Si vous ne comprenez pas de quoi je parle, allez ici, puis
Attention, ce spin-off se déroule plus en avant des évènements déjà décrits.  


Edgar Figaro enveloppé dans sa cape réajustait l'un de ses outils fétiches qui détonnait pourtant avec son port princier. Son arbalète automatique était retendue, rechargée et graissée. Bref, prête à lui rendre une nouvelle fois de fiers services même si il s'habituait de plus en plus à utiliser cette "Magie" avec "une certaine efficacité" se plaisait-il à avouer.

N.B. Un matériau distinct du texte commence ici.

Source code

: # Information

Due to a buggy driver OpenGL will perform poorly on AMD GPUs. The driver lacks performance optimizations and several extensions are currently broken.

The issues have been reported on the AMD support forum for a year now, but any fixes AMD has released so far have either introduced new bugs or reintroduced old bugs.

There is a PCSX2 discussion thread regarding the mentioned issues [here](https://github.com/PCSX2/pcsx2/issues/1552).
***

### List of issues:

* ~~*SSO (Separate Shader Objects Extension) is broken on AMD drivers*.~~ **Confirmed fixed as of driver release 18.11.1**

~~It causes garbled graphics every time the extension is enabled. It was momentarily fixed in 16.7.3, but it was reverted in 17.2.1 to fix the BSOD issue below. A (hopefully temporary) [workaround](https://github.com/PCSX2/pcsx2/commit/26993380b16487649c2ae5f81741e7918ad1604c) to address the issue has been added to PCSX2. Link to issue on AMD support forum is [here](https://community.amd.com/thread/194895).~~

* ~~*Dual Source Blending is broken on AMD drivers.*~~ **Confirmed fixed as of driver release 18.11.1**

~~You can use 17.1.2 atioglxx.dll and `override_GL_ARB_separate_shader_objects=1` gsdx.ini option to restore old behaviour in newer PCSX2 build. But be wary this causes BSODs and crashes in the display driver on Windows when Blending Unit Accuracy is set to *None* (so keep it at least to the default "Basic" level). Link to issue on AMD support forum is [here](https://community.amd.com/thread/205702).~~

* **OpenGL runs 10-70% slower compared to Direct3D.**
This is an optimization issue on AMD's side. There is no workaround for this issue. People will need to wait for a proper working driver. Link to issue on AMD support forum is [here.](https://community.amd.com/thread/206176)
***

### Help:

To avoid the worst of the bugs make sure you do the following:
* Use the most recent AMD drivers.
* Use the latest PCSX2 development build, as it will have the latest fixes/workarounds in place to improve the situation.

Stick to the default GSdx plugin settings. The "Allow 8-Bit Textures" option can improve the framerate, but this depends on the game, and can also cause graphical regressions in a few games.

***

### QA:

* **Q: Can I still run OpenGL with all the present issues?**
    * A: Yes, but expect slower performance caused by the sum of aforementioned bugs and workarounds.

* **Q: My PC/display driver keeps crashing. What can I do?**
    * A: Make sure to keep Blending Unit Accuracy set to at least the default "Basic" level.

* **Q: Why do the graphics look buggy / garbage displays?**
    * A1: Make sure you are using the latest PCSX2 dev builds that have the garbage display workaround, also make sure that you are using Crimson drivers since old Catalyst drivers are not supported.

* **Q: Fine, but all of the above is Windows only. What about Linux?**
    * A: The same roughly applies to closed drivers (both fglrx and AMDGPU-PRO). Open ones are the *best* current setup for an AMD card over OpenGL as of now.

Il se remit sur ses jambes, arrangea sa tenue et alla rejoindre ses compagnons d'infortune qu'un étrange appareil avait mis sur sa route. Un vaisseau avaient-ils dit. "Que non", avait rétorqué Edgar. Et les vaisseaux ça le connaissait, il était ingénieur de formation, en témoignait ses nombreux outils qui le suivait partout. "Mon ami Setzer possède lui un vaisseau, munis d'ailes et d'un ballon pour assurer sa sustentation dans les airs. Un tel engin ne peut certainement pas voler! " s'était-il exclamé.
Il avait pourtant du se rendre à l'évidence, ils s'étaient tous bien transportés à son bord vers un monde entièrement nouveau pour lui.
C'était son premier voyage à bord de l'étrange machine. Ils étaient arrivés au crépuscule, surplombant une vaste plaine fermée par une chaîne de montagne. Au centre de la plaine se trouvait une tour étrange de la forme d'un octaèdre évidé, elle-même entourée de ruines dont les contours se distinguaient à peine dans les ténèbres naissantes de la nuit.
Edgar profita de ce nouveau panorama qui s'offrait à lui. Il ne pouvait cependant s'empêcher d'être blasé, lui qui avait passé les derniers mois à courir le monde et à découvrir ses merveilles.Trop de nouveautés peuvent vite avoir un goût de déjà-vu, pensa-t-il.
Pendant que son regard vagabondait, une étoile naissante dans le bleu foncé du ciel attira son regard. Pourtant, même si l'ombre des montagnes les plongeaient d'ores et déjà dans la nuit, la voûte céleste restait d'un azur crépusculaire. Il avait déjà été surpris en sortant de la cabine par cette lune d'une proximité effrayante, mais désormais cette étrange étoile trompait son inquiétude. Elle acheva de se rendre intéressante quand elle se déplaça soudainement sur la droite puis sur la gauche avant de progresser à une vitesse régulière vers... "Vers nous?" s'étonna Edgar.
L'objet volant se rapprochait laissant entrevoir sa forme, rappelant celle d'une soucoupe. 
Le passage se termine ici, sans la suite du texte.